Data extracted from a collection:
━━━━━━━━━━━━━━━━━━━━━━━━━━━━━━

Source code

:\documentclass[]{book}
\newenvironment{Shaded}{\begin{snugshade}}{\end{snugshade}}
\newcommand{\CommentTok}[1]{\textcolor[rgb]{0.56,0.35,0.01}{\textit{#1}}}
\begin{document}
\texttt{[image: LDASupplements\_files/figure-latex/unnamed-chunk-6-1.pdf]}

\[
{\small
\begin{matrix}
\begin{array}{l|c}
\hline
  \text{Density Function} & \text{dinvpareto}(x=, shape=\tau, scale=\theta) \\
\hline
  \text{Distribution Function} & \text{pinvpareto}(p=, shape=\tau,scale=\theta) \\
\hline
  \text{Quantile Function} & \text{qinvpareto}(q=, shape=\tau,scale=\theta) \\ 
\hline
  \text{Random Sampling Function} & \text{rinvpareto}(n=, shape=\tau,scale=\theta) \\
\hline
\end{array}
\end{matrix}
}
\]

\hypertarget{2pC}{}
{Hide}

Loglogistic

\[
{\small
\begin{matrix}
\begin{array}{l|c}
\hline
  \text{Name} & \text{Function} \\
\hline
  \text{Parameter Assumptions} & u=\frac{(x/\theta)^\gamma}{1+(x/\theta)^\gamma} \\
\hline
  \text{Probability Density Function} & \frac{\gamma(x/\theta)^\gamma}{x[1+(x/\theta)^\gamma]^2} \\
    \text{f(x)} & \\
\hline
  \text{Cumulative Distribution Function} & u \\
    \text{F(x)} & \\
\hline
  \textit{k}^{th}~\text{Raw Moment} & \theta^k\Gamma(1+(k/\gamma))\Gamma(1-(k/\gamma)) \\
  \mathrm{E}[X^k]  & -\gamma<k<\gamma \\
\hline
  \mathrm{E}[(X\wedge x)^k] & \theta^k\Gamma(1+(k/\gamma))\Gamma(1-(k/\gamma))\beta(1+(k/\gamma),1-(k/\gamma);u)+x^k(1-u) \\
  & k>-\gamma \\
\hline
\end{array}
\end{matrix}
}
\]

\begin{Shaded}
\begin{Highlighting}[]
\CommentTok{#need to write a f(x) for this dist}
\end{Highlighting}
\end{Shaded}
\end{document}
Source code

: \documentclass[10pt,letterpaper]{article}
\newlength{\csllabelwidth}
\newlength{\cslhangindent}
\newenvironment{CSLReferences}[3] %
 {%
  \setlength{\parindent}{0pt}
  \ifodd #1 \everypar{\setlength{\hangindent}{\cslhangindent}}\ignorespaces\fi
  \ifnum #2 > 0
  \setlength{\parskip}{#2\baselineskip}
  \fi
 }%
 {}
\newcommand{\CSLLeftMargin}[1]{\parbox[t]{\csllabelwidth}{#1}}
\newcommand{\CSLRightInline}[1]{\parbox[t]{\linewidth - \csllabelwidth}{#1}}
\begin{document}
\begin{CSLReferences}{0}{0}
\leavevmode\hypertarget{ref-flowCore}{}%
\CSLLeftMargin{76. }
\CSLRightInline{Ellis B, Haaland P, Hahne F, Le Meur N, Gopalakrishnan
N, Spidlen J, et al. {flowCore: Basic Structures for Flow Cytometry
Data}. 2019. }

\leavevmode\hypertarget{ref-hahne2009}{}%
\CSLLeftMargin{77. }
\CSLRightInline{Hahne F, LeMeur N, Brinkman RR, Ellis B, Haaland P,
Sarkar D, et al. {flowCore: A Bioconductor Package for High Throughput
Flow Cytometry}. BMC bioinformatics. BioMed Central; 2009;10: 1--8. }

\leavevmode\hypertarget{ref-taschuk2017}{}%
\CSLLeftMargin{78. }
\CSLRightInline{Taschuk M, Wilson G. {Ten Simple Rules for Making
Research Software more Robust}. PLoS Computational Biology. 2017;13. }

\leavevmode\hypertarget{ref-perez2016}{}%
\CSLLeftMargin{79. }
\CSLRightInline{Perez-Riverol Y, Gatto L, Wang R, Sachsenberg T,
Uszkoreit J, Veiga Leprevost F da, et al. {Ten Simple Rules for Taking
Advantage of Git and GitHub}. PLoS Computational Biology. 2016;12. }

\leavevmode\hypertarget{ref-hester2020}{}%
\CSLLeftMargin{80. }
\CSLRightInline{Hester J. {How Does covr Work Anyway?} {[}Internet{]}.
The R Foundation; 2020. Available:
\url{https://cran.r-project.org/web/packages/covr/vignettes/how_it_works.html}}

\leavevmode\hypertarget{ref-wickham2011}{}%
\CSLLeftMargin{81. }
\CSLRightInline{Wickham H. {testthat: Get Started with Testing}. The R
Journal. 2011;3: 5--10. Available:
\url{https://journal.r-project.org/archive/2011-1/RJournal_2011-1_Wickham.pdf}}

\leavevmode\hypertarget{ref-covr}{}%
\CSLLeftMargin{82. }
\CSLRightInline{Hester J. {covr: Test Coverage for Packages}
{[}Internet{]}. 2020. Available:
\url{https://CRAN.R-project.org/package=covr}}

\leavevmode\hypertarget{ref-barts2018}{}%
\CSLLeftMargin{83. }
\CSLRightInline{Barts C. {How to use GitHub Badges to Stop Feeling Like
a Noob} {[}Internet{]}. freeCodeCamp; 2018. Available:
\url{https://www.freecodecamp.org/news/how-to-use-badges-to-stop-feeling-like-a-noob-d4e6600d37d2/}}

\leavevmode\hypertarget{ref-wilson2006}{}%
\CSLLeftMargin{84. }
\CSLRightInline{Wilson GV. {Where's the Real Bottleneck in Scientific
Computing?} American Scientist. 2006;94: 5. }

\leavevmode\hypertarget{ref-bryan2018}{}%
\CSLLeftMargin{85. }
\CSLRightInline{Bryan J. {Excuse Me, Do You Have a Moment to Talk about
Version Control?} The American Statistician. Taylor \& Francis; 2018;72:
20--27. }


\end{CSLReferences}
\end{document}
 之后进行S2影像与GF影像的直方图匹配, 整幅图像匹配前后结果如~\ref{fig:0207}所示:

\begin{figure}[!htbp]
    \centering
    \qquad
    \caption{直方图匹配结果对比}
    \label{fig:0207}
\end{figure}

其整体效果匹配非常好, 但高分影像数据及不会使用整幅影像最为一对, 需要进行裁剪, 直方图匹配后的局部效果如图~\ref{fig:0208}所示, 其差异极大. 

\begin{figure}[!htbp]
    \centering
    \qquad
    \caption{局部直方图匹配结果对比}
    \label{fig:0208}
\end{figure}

━━━━━━━━━━━━━━━━━━━━━━━━━━━━━━

-- TO DO --
Which lines of the entries above contain the word "caption"? Copy each of them.

-- EXERCISE ANSWER --
    \caption{直方图匹配结果对比}
    \caption{局部直方图匹配结果对比}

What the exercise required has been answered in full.